== Exercise requirements ==
Exact reproduction of all the data is required, with pictures excluded.

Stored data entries
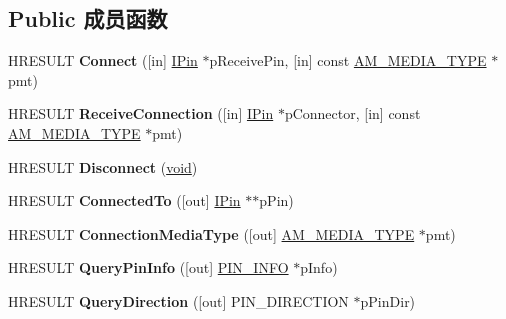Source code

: \subsection*{Public 成员函数}
\begin{DoxyCompactItemize}
\item 
\mbox{\label{interface_i_pin_accf3ec3f3ddf4cacebbafb604e84ed43}} 
H\+R\+E\+S\+U\+LT {\bfseries Connect} (\mbox{[}in\mbox{]} \hyperlink{interface_i_pin}{I\+Pin} $\ast$p\+Receive\+Pin, \mbox{[}in\mbox{]} const \hyperlink{struct_a_m___m_e_d_i_a___t_y_p_e}{A\+M\+\_\+\+M\+E\+D\+I\+A\+\_\+\+T\+Y\+PE} $\ast$pmt)
\item 
\mbox{\label{interface_i_pin_ac8ef3fae652dc10b09b0f35a48971a69}} 
H\+R\+E\+S\+U\+LT {\bfseries Receive\+Connection} (\mbox{[}in\mbox{]} \hyperlink{interface_i_pin}{I\+Pin} $\ast$p\+Connector, \mbox{[}in\mbox{]} const \hyperlink{struct_a_m___m_e_d_i_a___t_y_p_e}{A\+M\+\_\+\+M\+E\+D\+I\+A\+\_\+\+T\+Y\+PE} $\ast$pmt)
\item 
\mbox{\label{interface_i_pin_ac36d6341c16f6ed071ad99032afa05ab}} 
H\+R\+E\+S\+U\+LT {\bfseries Disconnect} (\hyperlink{interfacevoid}{void})
\item 
\mbox{\label{interface_i_pin_a4bcd3cc2b62bb00aac545853ff8462a8}} 
H\+R\+E\+S\+U\+LT {\bfseries Connected\+To} (\mbox{[}out\mbox{]} \hyperlink{interface_i_pin}{I\+Pin} $\ast$$\ast$p\+Pin)
\item 
\mbox{\label{interface_i_pin_a8687874991559690b6d42564402412db}} 
H\+R\+E\+S\+U\+LT {\bfseries Connection\+Media\+Type} (\mbox{[}out\mbox{]} \hyperlink{struct_a_m___m_e_d_i_a___t_y_p_e}{A\+M\+\_\+\+M\+E\+D\+I\+A\+\_\+\+T\+Y\+PE} $\ast$pmt)
\item 
\mbox{\label{interface_i_pin_a277f3dc066f51ce768db1dccf5c702c4}} 
H\+R\+E\+S\+U\+LT {\bfseries Query\+Pin\+Info} (\mbox{[}out\mbox{]} \hyperlink{struct_i_pin_1_1___pin_info}{P\+I\+N\+\_\+\+I\+N\+FO} $\ast$p\+Info)
\item 
\mbox{\label{interface_i_pin_aad86af50fe56e83b451211c9729aeaa3}} 
H\+R\+E\+S\+U\+LT {\bfseries Query\+Direction} (\mbox{[}out\mbox{]} P\+I\+N\+\_\+\+D\+I\+R\+E\+C\+T\+I\+ON $\ast$p\+Pin\+Dir)
$$
\end{DoxyCompactItemize}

== Answer below ==
Source code

: \subsection*{Public 成员函数}
\begin{DoxyCompactItemize}
\item 
\mbox{\label{interface_i_pin_accf3ec3f3ddf4cacebbafb604e84ed43}} 
H\+R\+E\+S\+U\+LT {\bfseries Connect} (\mbox{[}in\mbox{]} \hyperlink{interface_i_pin}{I\+Pin} $\ast$p\+Receive\+Pin, \mbox{[}in\mbox{]} const \hyperlink{struct_a_m___m_e_d_i_a___t_y_p_e}{A\+M\+\_\+\+M\+E\+D\+I\+A\+\_\+\+T\+Y\+PE} $\ast$pmt)
\item 
\mbox{\label{interface_i_pin_ac8ef3fae652dc10b09b0f35a48971a69}} 
H\+R\+E\+S\+U\+LT {\bfseries Receive\+Connection} (\mbox{[}in\mbox{]} \hyperlink{interface_i_pin}{I\+Pin} $\ast$p\+Connector, \mbox{[}in\mbox{]} const \hyperlink{struct_a_m___m_e_d_i_a___t_y_p_e}{A\+M\+\_\+\+M\+E\+D\+I\+A\+\_\+\+T\+Y\+PE} $\ast$pmt)
\item 
\mbox{\label{interface_i_pin_ac36d6341c16f6ed071ad99032afa05ab}} 
H\+R\+E\+S\+U\+LT {\bfseries Disconnect} (\hyperlink{interfacevoid}{void})
\item 
\mbox{\label{interface_i_pin_a4bcd3cc2b62bb00aac545853ff8462a8}} 
H\+R\+E\+S\+U\+LT {\bfseries Connected\+To} (\mbox{[}out\mbox{]} \hyperlink{interface_i_pin}{I\+Pin} $\ast$$\ast$p\+Pin)
\item 
\mbox{\label{interface_i_pin_a8687874991559690b6d42564402412db}} 
H\+R\+E\+S\+U\+LT {\bfseries Connection\+Media\+Type} (\mbox{[}out\mbox{]} \hyperlink{struct_a_m___m_e_d_i_a___t_y_p_e}{A\+M\+\_\+\+M\+E\+D\+I\+A\+\_\+\+T\+Y\+PE} $\ast$pmt)
\item 
\mbox{\label{interface_i_pin_a277f3dc066f51ce768db1dccf5c702c4}} 
H\+R\+E\+S\+U\+LT {\bfseries Query\+Pin\+Info} (\mbox{[}out\mbox{]} \hyperlink{struct_i_pin_1_1___pin_info}{P\+I\+N\+\_\+\+I\+N\+FO} $\ast$p\+Info)
\item 
\mbox{\label{interface_i_pin_aad86af50fe56e83b451211c9729aeaa3}} 
H\+R\+E\+S\+U\+LT {\bfseries Query\+Direction} (\mbox{[}out\mbox{]} P\+I\+N\+\_\+\+D\+I\+R\+E\+C\+T\+I\+ON $\ast$p\+Pin\+Dir)
$$
\end{DoxyCompactItemize}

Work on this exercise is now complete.